Approximately 40000 women were deployed during this war as was recorded by the defense department. These women performed well and it was noted that no special attention or consideration was accorded to them by the male soldiers. Also no form of conflict related to gender was reported. This serves to show that women can perform equally as well as the male soldiers (Simon, 2001). Apart from the gender difference between men and women, involving women in combat units would increase effectiveness in carrying out of duties. During war, Grenada and panama were faced with issues of assigning duties.
The legal barriers and restrictions may lead to arising of conflict during war periods which would in turn lead to lowering of effectiveness. Elimination such barriers on assignability would lead to increased flexibility within the military circle thus ensuring that all positions are granted to the best person. With the current situation where women are barred from serving in the combat units, no woman no matter how qualified would be given certain posts. Abolition of such barrier would thus ensure effectiveness in a unit (RAND Research Brief, 1997).
Another important aspect of allowing women to serve in the combat zones is that it could help in areas where searching civilians is vital. Having female soldier in combat areas may help in reducing offense which could arise due to carrying out the searching activity. Women civilian may be offended if searched by male soldiers which may in turn lead to an acceleration of a problem. During the American invasion to Iraq for example, some American women soldiers were acting as mortuary officers like Captain Rose Forrest.
It was observed that the Iranian women were more willing to open up to the female American soldier since the Iranian culture dictates that women should not speak to strangers. Inclusion of women would be vital in such circumstances (Willens, 1996). Conclusion 15% of American army is made up of women but they are still prohibited from serving in the combat units or zones by the military policy. While rising debates involve whether women should be allowed to serve in combat zones and the ideology of equality in career choice, careful analysis should be carried out on the impact this would cause.

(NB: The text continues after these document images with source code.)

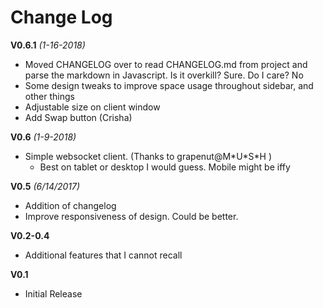 # Change Log

**V0.6.1** *(1-16-2018)*
  * Moved CHANGELOG over to read CHANGELOG.md from project and parse the markdown in Javascript. Is it overkill? Sure. Do I care? No
  * Some design tweaks to improve space usage throughout sidebar, and other things
  * Adjustable size on client window
  * Add Swap button (Crisha)

**V0.6** *(1-9-2018)*
* Simple websocket client.     (Thanks to grapenut@M\*U\*S\*H )
    * Best on tablet or desktop I would guess. Mobile might be iffy

**V0.5** *(6/14/2017)*
* Addition of changelog
* Improve responsiveness of design. Could be better.

**V0.2-0.4**
 * Additional features that I cannot recall

**V0.1**
* Initial Release
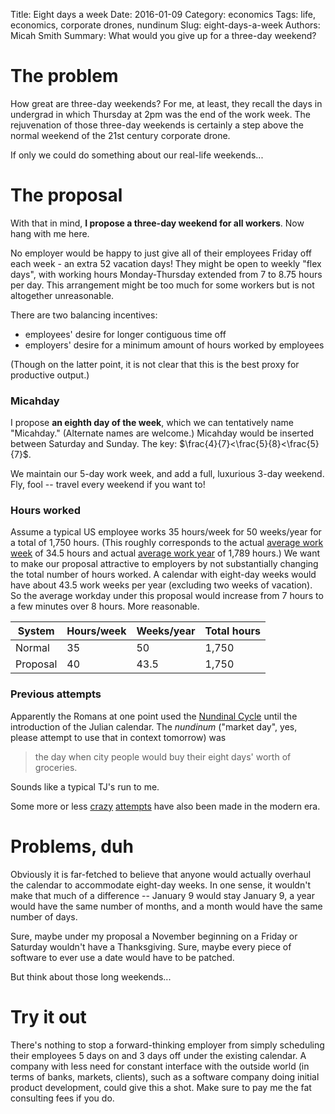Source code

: Title: Eight days a week
Date: 2016-01-09
Category: economics
Tags: life, economics, corporate drones, nundinum
Slug: eight-days-a-week
Authors: Micah Smith
Summary: What would you give up for a three-day weekend?

# The problem

How great are three-day weekends? For me, at least, they recall the days in undergrad in
which Thursday at 2pm was the end of the work week. The rejuvenation of those three-day
weekends is certainly a step above the normal weekend of the 21st century corporate drone.

If only we could do something about our real-life weekends...

# The proposal

With that in mind, **I propose a three-day weekend for all workers**. Now hang with me here.

No employer would be happy to just give all of their employees Friday off each week - an
extra 52 vacation days! They might be open to weekly "flex days", with working hours
Monday-Thursday extended from 7 to 8.75 hours per day. This arrangement might be too much
for some workers but is not altogether unreasonable.

There are two balancing incentives:
- employees' desire for longer contiguous time off
- employers' desire for a minimum amount of hours worked by employees

(Though on the latter point, it is not clear that this is the best proxy for productive
output.)

### Micahday

I propose **an eighth day of the week**, which we can tentatively name "Micahday."
(Alternate names are welcome.) Micahday would be inserted between Saturday and Sunday. The
key: $\frac{4}{7}<\frac{5}{8}<\frac{5}{7}$.

We maintain our 5-day work week, and add a full, luxurious 3-day weekend. Fly, fool --
travel every weekend if you want to!

### Hours worked

Assume a typical US employee works 35 hours/week for 50 weeks/year for a total of 1,750 hours. (This roughly
corresponds to the actual [average work
week](http://www.bls.gov/news.release/empsit.t18.htm) of 34.5 hours and actual [average work
year](https://stats.oecd.org/Index.aspx?DataSetCode=ANHRS) of 1,789 hours.) We want to make our
proposal attractive to employers by not substantially changing the total number of hours
worked. A calendar with eight-day weeks would have about 43.5 work weeks per year
(excluding two weeks of vacation). So the average workday under this proposal would increase
from 7 hours to a few minutes over 8 hours. More reasonable.

System   | Hours/week | Weeks/year | Total hours
------   | ---------- | ---------- | -----------
Normal   | 35         | 50         | 1,750
Proposal | 40         | 43.5       | 1,750

### Previous attempts

Apparently the Romans at one point used the [Nundinal
Cycle](https://en.wikipedia.org/wiki/Roman_calendar#Nundinal_cycle) until the introduction
of the Julian calendar. The *nundinum* ("market day", yes, please attempt to use that in context
tomorrow) was
> the day when city people would buy their eight days' worth of groceries.

Sounds like a typical TJ's run to me.

Some more or less [crazy](http://www.theeightdayweek.com/)
[attempts](https://blogs.mentor.com/colinwalls/blog/2009/06/25/the-8-day-week/) have also been
made in the modern era.

# Problems, duh

Obviously it is far-fetched to believe that anyone would actually overhaul the calendar to
accommodate eight-day weeks. In one sense, it wouldn't make that much of a difference --
January 9 would stay January 9, a year would have the same number of months, and a month
would have the same number of days.

Sure, maybe under my proposal a November beginning on a Friday or Saturday wouldn't have a
Thanksgiving. Sure, maybe every piece of software to ever use a date would have to be
patched.

But think about those long weekends...

# Try it out

There's nothing to stop a forward-thinking employer from simply scheduling their employees
5 days on and 3 days off under the existing calendar. A company with less need for constant
interface with the outside world (in terms of banks, markets, clients), such as a software
company doing initial product development, could give this a shot. Make sure to pay me
the fat consulting fees if you do.
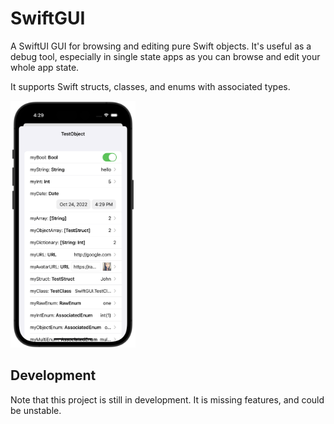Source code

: # SwiftGUI

A SwiftUI GUI for browsing and editing pure Swift objects. It's useful as a debug tool, especially in single state apps as you can browse and edit your whole app state.

It supports Swift structs, classes, and enums with associated types.

<img src="Screenshot.png" width="200"/>

## Development
Note that this project is still in development. It is missing features, and could be unstable.
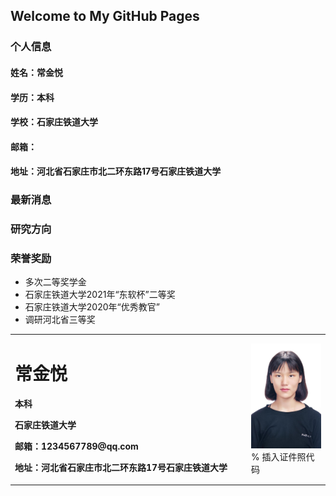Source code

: ## Welcome to My GitHub Pages
### 个人信息
#### 姓名：常金悦
#### 学历：本科
#### 学校：石家庄铁道大学
#### 邮箱：
#### 地址：河北省石家庄市北二环东路17号石家庄铁道大学

### 最新消息

### 研究方向

### 荣誉奖励
- 多次二等奖学金
- 石家庄铁道大学2021年“东软杯”二等奖
- 石家庄铁道大学2020年“优秀教官”
- 调研河北省三等奖

<table border="0">
  <tr>
    <td width="75%">
      <h1>常金悦</h1>
      <p><b>本科</b></p>
      <p><b>石家庄铁道大学</b></p>
      <p><b>邮箱：1234567789@qq.com</b></p>
      <p><b>地址：河北省石家庄市北二环东路17号石家庄铁道大学</b></p>
    </td>
    <td width="25%">
      <img src="https://github.com/linmob2567/linmob2567.github.io/blob/main/QQ%E5%9B%BE%E7%89%8720191207164758.jpg" width="100%">      % 插入证件照代码
    </td>
  </tr>
</table>

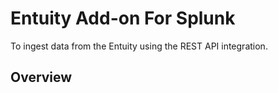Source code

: # Entuity Add-on For Splunk

To ingest data from the Entuity using the REST API integration.

## Overview
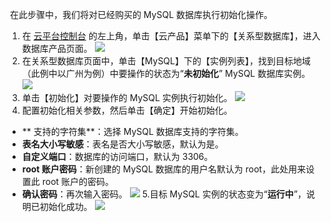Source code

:  在此步骤中，我们将对已经购买的 MySQL 数据库执行初始化操作。
 1. 在 [云平台控制台](http://console.tce.fsphere.cn/) 的左上角，单击【云产品】菜单下的【关系型数据库】，进入数据库产品页面。
![](http://imgcache.tce.fsphere.cn/static/mc.qcloudimg.com/static/img/511cad3621447b36d204b87bf83bb09f/image.png)
 2. 在关系型数据库页面中，单击【MySQL】下的【实例列表】，找到目标地域（此例中以广州为例）中要操作的状态为“**未初始化**” MySQL 数据库实例。
![](http://imgcache.tce.fsphere.cn/static/mc.qcloudimg.com/static/img/bc6f4a538ac4bf614e3a270338a7be4c/image.png)
 3. 单击【初始化】对要操作的 MySQL 实例执行初始化。
![](http://imgcache.tce.fsphere.cn/static/mc.qcloudimg.com/static/img/fe0ebd9776b6f920338e9436b82024a3/image.png)
 4. 配置初始化相关参数，然后单击【确定】开始初始化。
- ** 支持的字符集**：选择 MySQL 数据库支持的字符集。
- **表名大小写敏感**：表名是否大小写敏感，默认为是。
- **自定义端口**：数据库的访问端口，默认为 3306。
- **root 账户密码**：新创建的 MySQL 数据库的用户名默认为 root，此处用来设置此 root 账户的密码。
- **确认密码**：再次输入密码。
![](http://imgcache.tce.fsphere.cn/static/mc.qcloudimg.com/static/img/a1b69801dc18d284ef8b0f3ea777265b/image.png)
 5.目标 MySQL 实例的状态变为“**运行中**”，说明已初始化成功。
![](http://imgcache.tce.fsphere.cn/static/mc.qcloudimg.com/static/img/81234ad724b600506564d920b051ce3f/image.png)
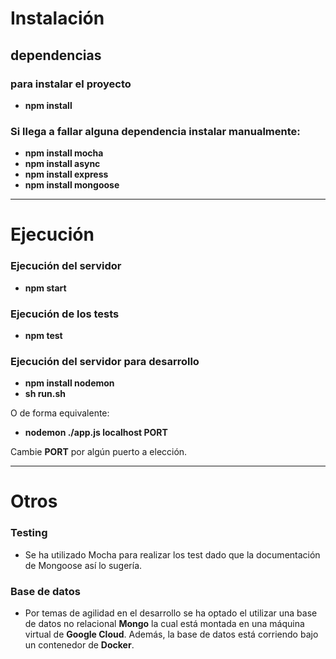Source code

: # Instalación
## dependencias
### para instalar el proyecto

- **npm install**

### Si llega a fallar alguna dependencia instalar manualmente:

- **npm install mocha**
- **npm install async**
- **npm install express**
- **npm install mongoose**

---
# Ejecución
###  Ejecución del servidor
- **npm start**
### Ejecución de los tests
- **npm test**
### Ejecución del servidor para desarrollo
- **npm install nodemon**
- **sh run.sh** 

O de forma equivalente:

- **nodemon ./app.js localhost PORT**

Cambie **PORT** por algún puerto a elección.


--- 

# Otros
### Testing
- Se ha utilizado Mocha para realizar los test dado que la documentación de Mongoose así lo sugería.
### Base de datos
- Por temas de agilidad en el desarrollo se ha optado el utilizar una base de datos no relacional **Mongo** la cual está montada en una máquina virtual de **Google Cloud**. Además, la base de datos está corriendo bajo un contenedor de **Docker**. 

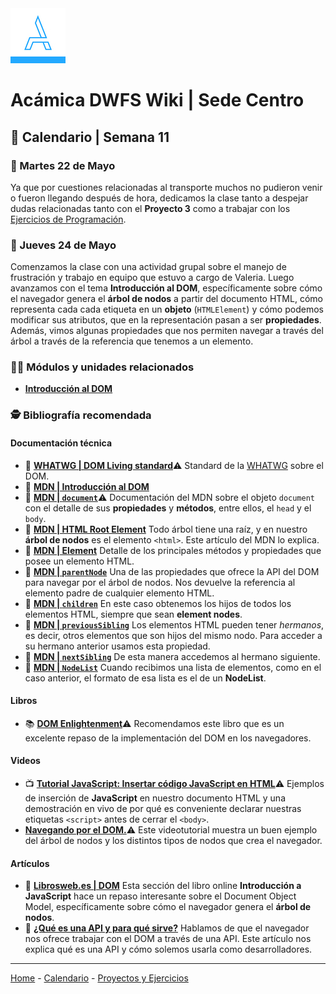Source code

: <img src="/assets/acamica.jpg">

# Acámica DWFS Wiki | Sede Centro

## 📅 Calendario | Semana 11

### 🔴 Martes 22 de Mayo

Ya que por cuestiones relacionadas al transporte muchos no pudieron venir o fueron llegando después de hora, dedicamos la clase tanto a despejar dudas relacionadas tanto con el **Proyecto 3** como a trabajar con los [Ejercicios de Programación](../ejercicios/00-intro-programacion-01.md).

### 🔴 Jueves 24 de Mayo

Comenzamos la clase con una actividad grupal sobre el manejo de frustración y trabajo en equipo que estuvo a cargo de Valeria. Luego avanzamos con el tema **Introducción al DOM**, específicamente sobre cómo el navegador genera el **árbol de nodos** a partir del documento HTML, cómo representa cada cada etiqueta en un **objeto** (`HTMLElement`) y cómo podemos modificar sus atributos, que en la representación pasan a ser **propiedades**. Además, vimos algunas propiedades que nos permiten navegar a través del árbol a través de la referencia que tenemos a un elemento.

### 👩‍💻 Módulos y unidades relacionados

* [**Introducción al DOM**](https://www.acamica.com/cursos/453/introduccion-al-dom/niveles)

### 🕵️ Bibliografía recomendada

#### Documentación técnica

* 📄&nbsp;[**WHATWG | DOM Living standard**](https://dom.spec.whatwg.org/#events)⚠️&nbsp;Standard de la [WHATWG](https://whatwg.org/) sobre el DOM.
* 📄&nbsp;[**MDN | Introducción al DOM**](https://developer.mozilla.org/es/docs/Referencia_DOM_de_Gecko/Introducci%C3%B3n#Qu.C3.A9_es_el_DOM.3F)
* 📄&nbsp;[**MDN | `document`**](https://developer.mozilla.org/es/docs/Web/API/Document)⚠️&nbsp;Documentación del MDN sobre el objeto `document` con el detalle de sus **propiedades** y **métodos**, entre ellos, el `head` y el `body`.
* 📄&nbsp;[**MDN | HTML Root Element**](https://developer.mozilla.org/en-US/docs/Web/HTML/Element/html)&nbsp;Todo árbol tiene una raíz, y en nuestro **árbol de nodos** es el elemento `<html>`. Este artículo del MDN lo explica.
* 📄&nbsp;[**MDN | Element**](https://developer.mozilla.org/es/docs/Web/API/Element)&nbsp;Detalle de los principales métodos y propiedades que posee un elemento HTML.
* 📄&nbsp;[**MDN | `parentNode`**](https://developer.mozilla.org/es/docs/Web/API/ParentNode/children)&nbsp;Una de las propiedades que ofrece la API del DOM para navegar por el árbol de nodos. Nos devuelve la referencia al elemento padre de cualquier elemento HTML.
* 📄&nbsp;[**MDN | `children`**](https://developer.mozilla.org/es/docs/Web/API/ParentNode/children)&nbsp;En este caso obtenemos los hijos de todos los elementos HTML, siempre que sean **element nodes**.
* 📄&nbsp;[**MDN | `previousSibling`**](https://developer.mozilla.org/es/docs/Web/API/Node/previousSibling)&nbsp;Los elementos HTML pueden tener _hermanos_, es decir, otros elementos que son hijos del mismo nodo. Para acceder a su hermano anterior usamos esta propiedad.
* 📄&nbsp;[**MDN | `nextSibling`**](https://developer.mozilla.org/es/docs/Web/API/Node/nextSibling)&nbsp;De esta manera accedemos al hermano siguiente.
* 📄&nbsp;[**MDN | `NodeList`**](https://developer.mozilla.org/es/docs/Web/API/ParentNode/children)&nbsp;Cuando recibimos una lista de elementos, como en el caso anterior, el formato de esa lista es el de un **NodeList**.

#### Libros

* 📚&nbsp;[**DOM Enlightenment**](http://shop.oreilly.com/product/0636920027690.do)️️⚠️&nbsp;Recomendamos este libro que es un excelente repaso de la implementación del DOM en los navegadores.

#### Videos

* 📺&nbsp;[**Tutorial JavaScript: Insertar código JavaScript en HTML**](https://www.youtube.com/watch?v=iAuZGd1Oqpg&t=563s)⚠️&nbsp;Ejemplos de inserción de **JavaScript** en nuestro documento HTML y una demostración en vivo de por qué es conveniente declarar nuestras etiquetas `<script>` antes de cerrar el `<body>`.
* [**Navegando por el DOM.**](https://www.youtube.com/watch?v=XZT-euOuMG4)⚠️&nbsp;Este videotutorial muestra un buen ejemplo del árbol de nodos y los distintos tipos de nodos que crea el navegador.

#### Artículos

* 🔖&nbsp;[**Librosweb.es | DOM**](http://librosweb.es/libro/javascript/capitulo_5/arbol_de_nodos.html)&nbsp;Esta sección del libro online **Introducción a JavaScript** hace un repaso interesante sobre el Document Object Model, específicamente sobre cómo el navegador genera el **árbol de nodos**.
* 🔖&nbsp;[**¿Qué es una API y para qué sirve?**](http://www.abc.es/tecnologia/consultorio/20150216/abci--201502132105.html)&nbsp;Hablamos de que el navegador nos ofrece trabajar con el DOM a través de una API. Este artículo nos explica qué es una API y cómo solemos usarla como desarrolladores.

----

[Home](/readme.md) - [Calendario](/semanas/calendario.md) - [Proyectos y Ejercicios](/proyectos-y-ejercicios.md)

In the past, women have proved their competence in combat zone and those willing should not be denied a chance to join. However, where their presence though in rare cases affects the cohesion and the ability of the male soldiers to focus on important matters, it should not be encouraged. To ensure there is cohesiveness in an integrated combat unit, the leadership should be willing to treat all individuals equally. All individuals who meet the required standards should not be restricted from joining the combat units.